## THE PROBLEM:
In the entries that follow, how many lines contain "failure"? Please reply with only the number.

## RECORDS SHOWN:
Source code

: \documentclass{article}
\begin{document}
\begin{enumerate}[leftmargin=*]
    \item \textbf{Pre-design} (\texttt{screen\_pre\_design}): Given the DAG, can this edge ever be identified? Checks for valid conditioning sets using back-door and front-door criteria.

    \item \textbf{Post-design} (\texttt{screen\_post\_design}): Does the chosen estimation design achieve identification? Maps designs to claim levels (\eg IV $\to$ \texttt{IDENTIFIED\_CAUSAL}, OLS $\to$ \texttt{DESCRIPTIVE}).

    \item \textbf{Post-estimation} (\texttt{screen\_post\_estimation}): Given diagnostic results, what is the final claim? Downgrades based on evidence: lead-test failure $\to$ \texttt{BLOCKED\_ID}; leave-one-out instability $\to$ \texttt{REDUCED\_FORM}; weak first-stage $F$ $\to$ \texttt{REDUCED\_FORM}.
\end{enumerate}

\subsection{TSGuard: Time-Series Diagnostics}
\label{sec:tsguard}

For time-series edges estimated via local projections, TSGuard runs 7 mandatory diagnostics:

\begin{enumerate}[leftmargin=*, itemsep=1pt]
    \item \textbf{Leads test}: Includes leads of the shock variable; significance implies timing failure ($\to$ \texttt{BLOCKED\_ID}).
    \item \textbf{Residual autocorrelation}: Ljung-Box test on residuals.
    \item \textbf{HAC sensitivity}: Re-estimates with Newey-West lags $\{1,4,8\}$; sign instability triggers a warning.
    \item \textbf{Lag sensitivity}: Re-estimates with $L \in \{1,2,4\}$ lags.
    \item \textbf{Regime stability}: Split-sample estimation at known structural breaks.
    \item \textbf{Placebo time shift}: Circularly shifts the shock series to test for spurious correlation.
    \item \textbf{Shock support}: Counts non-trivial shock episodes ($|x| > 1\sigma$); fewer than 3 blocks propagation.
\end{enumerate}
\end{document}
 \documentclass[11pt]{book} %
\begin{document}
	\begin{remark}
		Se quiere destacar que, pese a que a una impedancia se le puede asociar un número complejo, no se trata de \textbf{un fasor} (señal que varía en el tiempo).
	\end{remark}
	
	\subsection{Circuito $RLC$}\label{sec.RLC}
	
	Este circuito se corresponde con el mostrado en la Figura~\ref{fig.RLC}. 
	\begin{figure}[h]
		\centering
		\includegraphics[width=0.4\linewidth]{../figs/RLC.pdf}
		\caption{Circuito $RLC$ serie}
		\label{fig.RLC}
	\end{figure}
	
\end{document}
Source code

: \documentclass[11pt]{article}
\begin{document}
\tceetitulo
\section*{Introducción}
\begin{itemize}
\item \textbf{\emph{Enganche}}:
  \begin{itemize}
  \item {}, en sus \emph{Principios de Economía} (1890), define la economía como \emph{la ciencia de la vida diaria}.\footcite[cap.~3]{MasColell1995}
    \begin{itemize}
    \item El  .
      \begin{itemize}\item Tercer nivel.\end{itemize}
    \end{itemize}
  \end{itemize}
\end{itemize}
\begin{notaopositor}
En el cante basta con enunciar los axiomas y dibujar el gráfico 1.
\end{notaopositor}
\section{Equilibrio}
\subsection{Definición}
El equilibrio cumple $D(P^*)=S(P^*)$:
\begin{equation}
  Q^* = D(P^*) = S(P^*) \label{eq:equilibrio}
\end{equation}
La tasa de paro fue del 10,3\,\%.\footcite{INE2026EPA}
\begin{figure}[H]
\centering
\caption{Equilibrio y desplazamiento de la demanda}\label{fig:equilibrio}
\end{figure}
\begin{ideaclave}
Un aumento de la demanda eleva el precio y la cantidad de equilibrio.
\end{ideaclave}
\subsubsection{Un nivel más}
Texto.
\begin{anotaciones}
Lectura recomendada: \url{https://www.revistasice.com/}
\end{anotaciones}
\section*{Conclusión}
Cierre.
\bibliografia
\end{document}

==

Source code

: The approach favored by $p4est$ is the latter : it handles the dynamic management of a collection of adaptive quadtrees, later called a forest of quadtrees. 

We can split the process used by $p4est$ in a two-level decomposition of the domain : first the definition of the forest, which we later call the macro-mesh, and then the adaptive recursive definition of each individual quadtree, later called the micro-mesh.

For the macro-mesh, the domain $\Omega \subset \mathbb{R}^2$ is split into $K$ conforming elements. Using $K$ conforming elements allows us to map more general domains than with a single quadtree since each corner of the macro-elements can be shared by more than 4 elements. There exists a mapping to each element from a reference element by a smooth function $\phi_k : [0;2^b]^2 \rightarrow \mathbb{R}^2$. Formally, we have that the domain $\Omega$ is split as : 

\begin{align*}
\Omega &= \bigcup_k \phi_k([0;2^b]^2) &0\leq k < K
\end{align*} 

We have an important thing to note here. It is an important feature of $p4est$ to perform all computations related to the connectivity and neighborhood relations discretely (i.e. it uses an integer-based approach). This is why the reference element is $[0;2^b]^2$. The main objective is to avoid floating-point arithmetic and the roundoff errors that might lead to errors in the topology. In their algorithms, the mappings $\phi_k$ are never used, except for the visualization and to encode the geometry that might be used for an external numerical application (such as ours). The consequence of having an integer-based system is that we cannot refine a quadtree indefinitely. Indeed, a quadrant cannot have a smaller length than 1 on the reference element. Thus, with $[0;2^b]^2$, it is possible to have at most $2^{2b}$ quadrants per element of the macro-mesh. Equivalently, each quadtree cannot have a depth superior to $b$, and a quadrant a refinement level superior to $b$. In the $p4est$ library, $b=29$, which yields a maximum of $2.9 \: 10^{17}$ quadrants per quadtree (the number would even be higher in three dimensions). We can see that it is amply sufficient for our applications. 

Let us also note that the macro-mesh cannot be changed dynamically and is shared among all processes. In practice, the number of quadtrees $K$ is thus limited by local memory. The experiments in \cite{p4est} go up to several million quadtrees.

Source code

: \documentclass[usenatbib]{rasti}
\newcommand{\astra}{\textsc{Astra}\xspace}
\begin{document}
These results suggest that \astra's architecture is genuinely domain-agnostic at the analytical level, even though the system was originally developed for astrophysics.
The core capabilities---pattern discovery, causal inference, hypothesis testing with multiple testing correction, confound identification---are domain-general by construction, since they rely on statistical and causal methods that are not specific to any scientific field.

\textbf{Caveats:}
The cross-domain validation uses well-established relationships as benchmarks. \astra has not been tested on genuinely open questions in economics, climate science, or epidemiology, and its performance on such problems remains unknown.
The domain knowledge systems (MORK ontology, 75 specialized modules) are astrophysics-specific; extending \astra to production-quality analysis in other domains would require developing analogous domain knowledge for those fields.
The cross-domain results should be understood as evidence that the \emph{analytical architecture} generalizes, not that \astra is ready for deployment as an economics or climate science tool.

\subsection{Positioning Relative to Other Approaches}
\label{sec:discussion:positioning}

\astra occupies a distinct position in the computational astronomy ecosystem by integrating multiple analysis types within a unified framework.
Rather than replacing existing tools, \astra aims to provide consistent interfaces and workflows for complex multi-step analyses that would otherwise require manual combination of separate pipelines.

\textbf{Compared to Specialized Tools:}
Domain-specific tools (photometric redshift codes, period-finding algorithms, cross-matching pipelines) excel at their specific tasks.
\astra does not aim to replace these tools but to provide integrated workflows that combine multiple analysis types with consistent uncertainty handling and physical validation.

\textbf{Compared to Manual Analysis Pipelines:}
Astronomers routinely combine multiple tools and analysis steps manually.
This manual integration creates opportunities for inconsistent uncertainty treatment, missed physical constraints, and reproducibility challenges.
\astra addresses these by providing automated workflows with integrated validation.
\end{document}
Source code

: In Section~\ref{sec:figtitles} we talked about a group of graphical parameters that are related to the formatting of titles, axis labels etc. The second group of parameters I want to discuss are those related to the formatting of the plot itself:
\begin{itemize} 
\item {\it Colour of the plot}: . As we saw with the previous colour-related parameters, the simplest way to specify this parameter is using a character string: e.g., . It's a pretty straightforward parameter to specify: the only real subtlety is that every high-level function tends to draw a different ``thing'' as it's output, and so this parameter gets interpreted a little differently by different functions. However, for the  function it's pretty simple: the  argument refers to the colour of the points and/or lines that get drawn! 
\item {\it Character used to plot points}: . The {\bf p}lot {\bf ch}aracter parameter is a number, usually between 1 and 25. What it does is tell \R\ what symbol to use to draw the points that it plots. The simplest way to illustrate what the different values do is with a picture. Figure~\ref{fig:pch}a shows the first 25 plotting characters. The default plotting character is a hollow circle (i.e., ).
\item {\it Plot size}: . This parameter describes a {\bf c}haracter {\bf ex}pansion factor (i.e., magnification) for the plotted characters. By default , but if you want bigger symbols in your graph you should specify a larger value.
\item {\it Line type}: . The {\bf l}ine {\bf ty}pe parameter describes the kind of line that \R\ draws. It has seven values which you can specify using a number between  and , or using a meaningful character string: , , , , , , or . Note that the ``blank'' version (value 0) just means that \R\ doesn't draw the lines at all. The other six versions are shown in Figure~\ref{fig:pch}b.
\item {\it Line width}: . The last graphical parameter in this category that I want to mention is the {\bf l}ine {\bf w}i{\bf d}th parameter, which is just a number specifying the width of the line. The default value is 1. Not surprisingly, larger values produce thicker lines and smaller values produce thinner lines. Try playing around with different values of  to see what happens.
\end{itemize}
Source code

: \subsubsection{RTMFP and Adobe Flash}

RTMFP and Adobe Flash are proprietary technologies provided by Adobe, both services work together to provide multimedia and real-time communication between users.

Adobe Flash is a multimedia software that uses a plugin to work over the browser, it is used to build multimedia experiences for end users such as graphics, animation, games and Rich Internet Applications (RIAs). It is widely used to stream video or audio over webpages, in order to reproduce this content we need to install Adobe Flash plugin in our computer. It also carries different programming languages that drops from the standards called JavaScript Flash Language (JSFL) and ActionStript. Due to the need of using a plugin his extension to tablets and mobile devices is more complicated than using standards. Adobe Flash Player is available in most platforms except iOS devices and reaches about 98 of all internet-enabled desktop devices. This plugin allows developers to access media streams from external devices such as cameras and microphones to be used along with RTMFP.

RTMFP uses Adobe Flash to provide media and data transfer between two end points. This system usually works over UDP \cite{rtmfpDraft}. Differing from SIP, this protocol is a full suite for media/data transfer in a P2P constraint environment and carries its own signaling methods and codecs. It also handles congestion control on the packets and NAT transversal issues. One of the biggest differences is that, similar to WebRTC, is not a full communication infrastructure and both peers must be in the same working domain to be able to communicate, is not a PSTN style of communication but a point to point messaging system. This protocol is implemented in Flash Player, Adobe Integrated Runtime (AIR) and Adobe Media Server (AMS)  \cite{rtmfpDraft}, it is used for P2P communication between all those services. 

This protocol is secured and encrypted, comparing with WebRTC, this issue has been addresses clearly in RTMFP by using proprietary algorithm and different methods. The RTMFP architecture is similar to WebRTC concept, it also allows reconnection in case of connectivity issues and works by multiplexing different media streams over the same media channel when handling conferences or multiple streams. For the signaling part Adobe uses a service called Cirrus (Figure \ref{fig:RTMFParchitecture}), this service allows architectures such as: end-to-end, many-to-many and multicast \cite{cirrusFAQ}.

## RESULT:
2